### Work instructions
Please transcribe the lines below exactly, and leave every image behind.

::::::

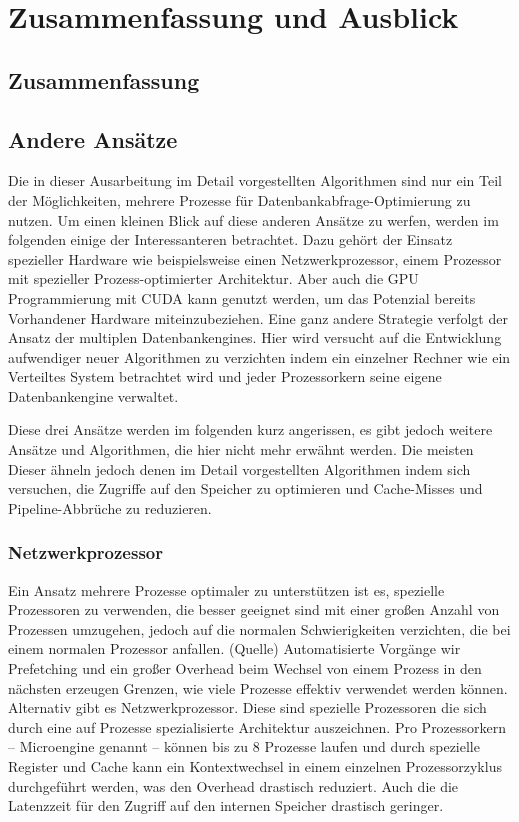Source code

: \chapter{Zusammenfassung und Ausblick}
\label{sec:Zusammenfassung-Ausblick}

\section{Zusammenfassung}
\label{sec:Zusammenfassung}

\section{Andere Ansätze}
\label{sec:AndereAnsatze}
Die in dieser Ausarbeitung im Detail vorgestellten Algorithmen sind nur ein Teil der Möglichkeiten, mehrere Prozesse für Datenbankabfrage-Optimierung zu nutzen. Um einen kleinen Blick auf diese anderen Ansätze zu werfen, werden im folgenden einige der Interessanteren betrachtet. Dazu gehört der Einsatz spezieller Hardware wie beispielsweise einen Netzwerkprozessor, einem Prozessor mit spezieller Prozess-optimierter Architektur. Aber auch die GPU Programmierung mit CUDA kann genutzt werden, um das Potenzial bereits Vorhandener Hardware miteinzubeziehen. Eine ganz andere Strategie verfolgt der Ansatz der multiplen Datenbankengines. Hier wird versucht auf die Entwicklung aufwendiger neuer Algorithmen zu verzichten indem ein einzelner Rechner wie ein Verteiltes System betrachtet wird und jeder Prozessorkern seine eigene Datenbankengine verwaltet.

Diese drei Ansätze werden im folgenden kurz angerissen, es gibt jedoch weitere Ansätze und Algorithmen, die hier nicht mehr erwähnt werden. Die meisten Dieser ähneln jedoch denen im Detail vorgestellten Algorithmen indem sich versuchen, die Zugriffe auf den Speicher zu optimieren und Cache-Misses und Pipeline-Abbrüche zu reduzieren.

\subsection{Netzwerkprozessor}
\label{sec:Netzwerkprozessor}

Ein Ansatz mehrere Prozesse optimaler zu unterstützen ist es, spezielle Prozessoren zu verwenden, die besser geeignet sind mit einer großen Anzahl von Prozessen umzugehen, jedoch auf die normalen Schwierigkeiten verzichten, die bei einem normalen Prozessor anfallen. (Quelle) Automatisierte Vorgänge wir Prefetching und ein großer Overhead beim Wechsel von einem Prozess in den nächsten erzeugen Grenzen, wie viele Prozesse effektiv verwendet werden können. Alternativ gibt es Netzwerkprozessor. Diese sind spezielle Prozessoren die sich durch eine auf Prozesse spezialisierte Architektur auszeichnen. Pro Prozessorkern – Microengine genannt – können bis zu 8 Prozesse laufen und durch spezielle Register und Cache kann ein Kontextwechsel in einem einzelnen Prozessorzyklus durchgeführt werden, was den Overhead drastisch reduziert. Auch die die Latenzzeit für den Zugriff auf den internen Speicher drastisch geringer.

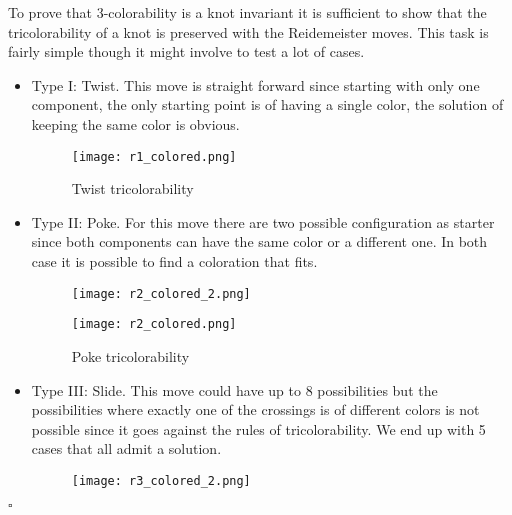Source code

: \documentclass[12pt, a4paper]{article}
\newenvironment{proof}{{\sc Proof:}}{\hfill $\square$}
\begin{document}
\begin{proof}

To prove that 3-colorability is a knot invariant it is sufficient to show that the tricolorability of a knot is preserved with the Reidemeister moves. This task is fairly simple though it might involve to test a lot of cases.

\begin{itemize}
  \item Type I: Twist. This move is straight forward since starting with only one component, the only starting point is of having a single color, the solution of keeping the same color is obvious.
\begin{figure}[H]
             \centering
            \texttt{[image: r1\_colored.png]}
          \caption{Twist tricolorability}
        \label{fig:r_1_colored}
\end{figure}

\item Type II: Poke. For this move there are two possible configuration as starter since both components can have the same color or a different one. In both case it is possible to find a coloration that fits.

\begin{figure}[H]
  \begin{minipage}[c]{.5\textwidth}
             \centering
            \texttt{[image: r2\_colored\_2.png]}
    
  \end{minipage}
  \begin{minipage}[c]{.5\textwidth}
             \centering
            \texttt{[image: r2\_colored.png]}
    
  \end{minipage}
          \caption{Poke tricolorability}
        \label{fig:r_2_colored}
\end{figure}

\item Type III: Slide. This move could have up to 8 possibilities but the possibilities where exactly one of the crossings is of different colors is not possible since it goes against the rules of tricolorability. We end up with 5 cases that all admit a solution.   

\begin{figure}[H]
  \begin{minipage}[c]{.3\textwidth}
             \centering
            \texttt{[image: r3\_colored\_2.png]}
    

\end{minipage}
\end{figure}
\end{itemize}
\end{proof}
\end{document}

::::::

### Answer section
Source code

: \chapter{Zusammenfassung und Ausblick}
\label{sec:Zusammenfassung-Ausblick}

\section{Zusammenfassung}
\label{sec:Zusammenfassung}

\section{Andere Ansätze}
\label{sec:AndereAnsatze}
Die in dieser Ausarbeitung im Detail vorgestellten Algorithmen sind nur ein Teil der Möglichkeiten, mehrere Prozesse für Datenbankabfrage-Optimierung zu nutzen. Um einen kleinen Blick auf diese anderen Ansätze zu werfen, werden im folgenden einige der Interessanteren betrachtet. Dazu gehört der Einsatz spezieller Hardware wie beispielsweise einen Netzwerkprozessor, einem Prozessor mit spezieller Prozess-optimierter Architektur. Aber auch die GPU Programmierung mit CUDA kann genutzt werden, um das Potenzial bereits Vorhandener Hardware miteinzubeziehen. Eine ganz andere Strategie verfolgt der Ansatz der multiplen Datenbankengines. Hier wird versucht auf die Entwicklung aufwendiger neuer Algorithmen zu verzichten indem ein einzelner Rechner wie ein Verteiltes System betrachtet wird und jeder Prozessorkern seine eigene Datenbankengine verwaltet.

Diese drei Ansätze werden im folgenden kurz angerissen, es gibt jedoch weitere Ansätze und Algorithmen, die hier nicht mehr erwähnt werden. Die meisten Dieser ähneln jedoch denen im Detail vorgestellten Algorithmen indem sich versuchen, die Zugriffe auf den Speicher zu optimieren und Cache-Misses und Pipeline-Abbrüche zu reduzieren.

\subsection{Netzwerkprozessor}
\label{sec:Netzwerkprozessor}

Ein Ansatz mehrere Prozesse optimaler zu unterstützen ist es, spezielle Prozessoren zu verwenden, die besser geeignet sind mit einer großen Anzahl von Prozessen umzugehen, jedoch auf die normalen Schwierigkeiten verzichten, die bei einem normalen Prozessor anfallen. (Quelle) Automatisierte Vorgänge wir Prefetching und ein großer Overhead beim Wechsel von einem Prozess in den nächsten erzeugen Grenzen, wie viele Prozesse effektiv verwendet werden können. Alternativ gibt es Netzwerkprozessor. Diese sind spezielle Prozessoren die sich durch eine auf Prozesse spezialisierte Architektur auszeichnen. Pro Prozessorkern – Microengine genannt – können bis zu 8 Prozesse laufen und durch spezielle Register und Cache kann ein Kontextwechsel in einem einzelnen Prozessorzyklus durchgeführt werden, was den Overhead drastisch reduziert. Auch die die Latenzzeit für den Zugriff auf den internen Speicher drastisch geringer.

Source code

: \documentclass[12pt, a4paper]{article}
\newenvironment{proof}{{\sc Proof:}}{\hfill $\square$}
\begin{document}
\begin{proof}

To prove that 3-colorability is a knot invariant it is sufficient to show that the tricolorability of a knot is preserved with the Reidemeister moves. This task is fairly simple though it might involve to test a lot of cases.

\begin{itemize}
  \item Type I: Twist. This move is straight forward since starting with only one component, the only starting point is of having a single color, the solution of keeping the same color is obvious.
\begin{figure}[H]
             \centering
            \texttt{[image: r1\_colored.png]}
          \caption{Twist tricolorability}
        \label{fig:r_1_colored}
\end{figure}

\item Type II: Poke. For this move there are two possible configuration as starter since both components can have the same color or a different one. In both case it is possible to find a coloration that fits.

\begin{figure}[H]
  \begin{minipage}[c]{.5\textwidth}
             \centering
            \texttt{[image: r2\_colored\_2.png]}
    
  \end{minipage}
  \begin{minipage}[c]{.5\textwidth}
             \centering
            \texttt{[image: r2\_colored.png]}
    
  \end{minipage}
          \caption{Poke tricolorability}
        \label{fig:r_2_colored}
\end{figure}

\item Type III: Slide. This move could have up to 8 possibilities but the possibilities where exactly one of the crossings is of different colors is not possible since it goes against the rules of tricolorability. We end up with 5 cases that all admit a solution.   

\begin{figure}[H]
  \begin{minipage}[c]{.3\textwidth}
             \centering
            \texttt{[image: r3\_colored\_2.png]}
    

\end{minipage}
\end{figure}
\end{itemize}
\end{proof}
\end{document}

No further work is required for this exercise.